# WHAT TO DO
Only these lines should appear, exactly: the one containing "You should use" and every line after it through the end of the material below.

# DATA RECORDS
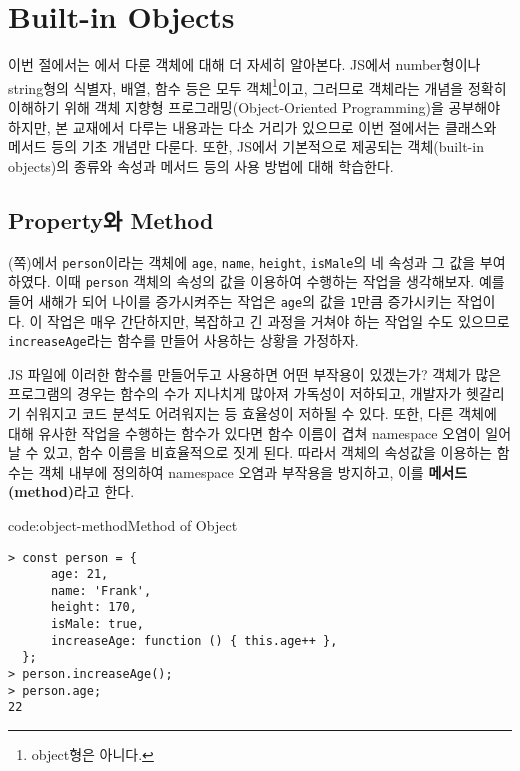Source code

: \section{Built-in Objects} \label{sect:built-in-objects}

이번 절에서는 에서 다룬 객체에 대해 더 자세히 알아본다. JS에서 number형이나 string형의 식별자, 배열, 함수 등은 모두 객체\footnote{object형은 아니다.}이고, 그러므로 객체라는 개념을 정확히 이해하기 위해 객체 지향형 프로그래밍(Object-Oriented Programming)을 공부해야 하지만, 본 교재에서 다루는 내용과는 다소 거리가 있으므로 이번 절에서는 클래스와 메서드 등의 기초 개념만 다룬다. 또한, JS에서 기본적으로 제공되는 객체(built-in objects)의 종류와 속성과 메서드 등의 사용 방법에 대해 학습한다.

\subsection*{Property와 Method}

(\pageref{code:object-type}쪽)에서 \texttt{person}이라는 객체에 \texttt{age}, \texttt{name}, \texttt{height}, \texttt{isMale}의 네 속성과 그 값을 부여하였다. 이때 \texttt{person} 객체의 속성의 값을 이용하여 수행하는 작업을 생각해보자. 예를 들어 새해가 되어 나이를 증가시켜주는 작업은 \texttt{age}의 값을 \texttt{1}만큼 증가시키는 작업이다. 이 작업은 매우 간단하지만, 복잡하고 긴 과정을 거쳐야 하는 작업일 수도 있으므로 \texttt{increaseAge}라는 함수를 만들어 사용하는 상황을 가정하자.

JS 파일에 이러한 함수를 만들어두고 사용하면 어떤 부작용이 있겠는가? 객체가 많은 프로그램의 경우는 함수의 수가 지나치게 많아져 가독성이 저하되고, 개발자가 헷갈리기 쉬워지고 코드 분석도 어려워지는 등 효율성이 저하될 수 있다. 또한, 다른 객체에 대해 유사한 작업을 수행하는 함수가 있다면 함수 이름이 겹쳐 namespace 오염이 일어날 수 있고, 함수 이름을 비효율적으로 짓게 된다. 따라서 객체의 속성값을 이용하는 함수는 객체 내부에 정의하여 namespace 오염과 부작용을 방지하고, 이를 \textbf{메서드(method)}라고 한다.

\begin{codeenv}{code:object-method}{Method of Object}\begin{verbatim}
> const person = {
      age: 21,
      name: 'Frank',
      height: 170,
      isMale: true,
      increaseAge: function () { this.age++ },
  };
> person.increaseAge();
> person.age;
22
\end{verbatim}
\end{codeenv}

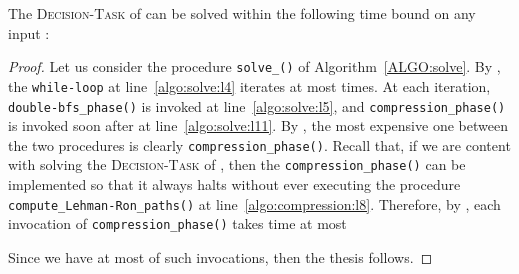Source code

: \begin{proposition}\label{prop:complexity_solve_decision}
The \textsc{Decision-Task} of {\mainproblem} can be solved within the following time bound
on any input :

\end{proposition}
\begin{proof}
Let us consider the procedure \texttt{solve\_\mainproblem()} of Algorithm~\ref{ALGO:solve}.
By , the \texttt{while-loop} at line~\ref{algo:solve:l4} iterates at most  times.
At each iteration, \texttt{double-bfs\_phase()} is invoked at line~\ref{algo:solve:l5},
and \texttt{compression\_phase()} is invoked soon after at line~\ref{algo:solve:l11}.
By , the most expensive one between the two procedures is clearly \texttt{compression\_phase()}.
Recall that, if we are content with solving the \textsc{Decision-Task} of {\mainproblem},
then the \texttt{compression\_phase()} can be implemented so that it always halts without
ever executing the  procedure \texttt{compute\_Lehman-Ron\_paths()} at line~\ref{algo:compression:l8}.
Therefore, by ,
each invocation of \texttt{compression\_phase()} takes time at most

Since we have at most  of such invocations, then the thesis follows.
\end{proof}

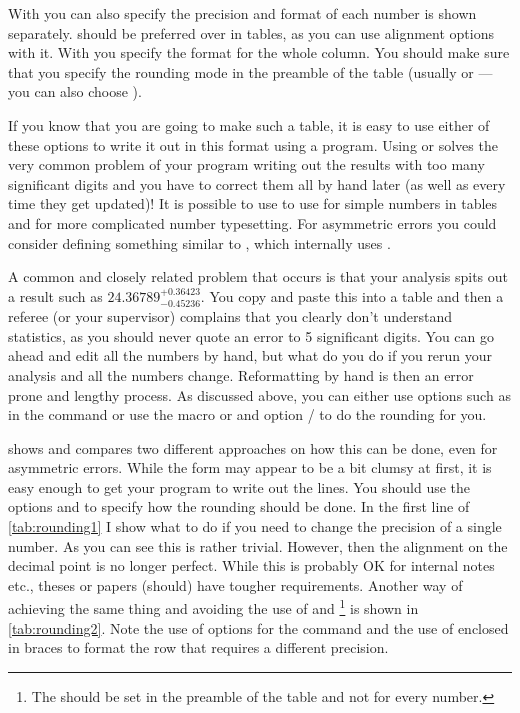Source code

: With  you can also specify the precision and format of each
number is shown separately.
 should be preferred over  in tables,
as you can use alignment options with it.
With  you specify the format for the whole column.
You should make sure
that you specify the rounding mode in the preamble of the table (usually
 or  --- you can also choose ).

If you know that you are going to make such a table, it is easy
to use either of these options to write it out in this format using a program. 
Using  or  solves the very common problem of your
program writing out the results with too many significant digits and
you have to correct them all by hand later (as well as every time they
get updated)!  
It is possible to use to use  for simple numbers in tables
and  for more complicated number typesetting. 
For asymmetric errors you could
consider defining something similar to , which
internally uses .

A common and closely related problem that occurs is that your analysis
spits out a result such as \(24.36789^{+0.36423}_{-0.45236}\). You copy
and paste this into a table and then a referee (or your supervisor)
complains that you clearly don't understand statistics, as you should
never quote an error to 5 significant digits. You can go ahead and
edit all the numbers by hand, but what do you do if you rerun your
analysis and all the numbers change.
Reformatting by hand is then an error prone and lengthy process.
As discussed above, you can either use options such as 
 in the  command or use the macro
 or  
and option / to do the
rounding for you.

 shows and compares two different approaches
on how this can be done, even for asymmetric errors.
While the form
may appear to be a bit clumsy at first, it is easy enough to get your
program to write out the lines. 
You should use the options  and
 to specify how the rounding should be done.
In the first line of \cref{tab:rounding1}
I show what to do if you need to change the precision of a single number.
As you can see this is rather trivial.
However, then the alignment on the decimal point is no longer perfect.
While this is probably OK for internal notes etc.,
theses or papers (should) have tougher requirements.
Another way of achieving the same thing and
avoiding the use of  and
\footnote{%
  The  should be set in the preamble of the table and
  not for every number.}
is shown in \cref{tab:rounding2}.
Note the use of options for the  command
and the use of  enclosed in braces
to format the row that requires a different precision.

# EXERCISE RESULT
You should use the options  and
 to specify how the rounding should be done.
In the first line of \cref{tab:rounding1}
I show what to do if you need to change the precision of a single number.
As you can see this is rather trivial.
However, then the alignment on the decimal point is no longer perfect.
While this is probably OK for internal notes etc.,
theses or papers (should) have tougher requirements.
Another way of achieving the same thing and
avoiding the use of  and
\footnote{%
  The  should be set in the preamble of the table and
  not for every number.}
is shown in \cref{tab:rounding2}.
Note the use of options for the  command
and the use of  enclosed in braces
to format the row that requires a different precision.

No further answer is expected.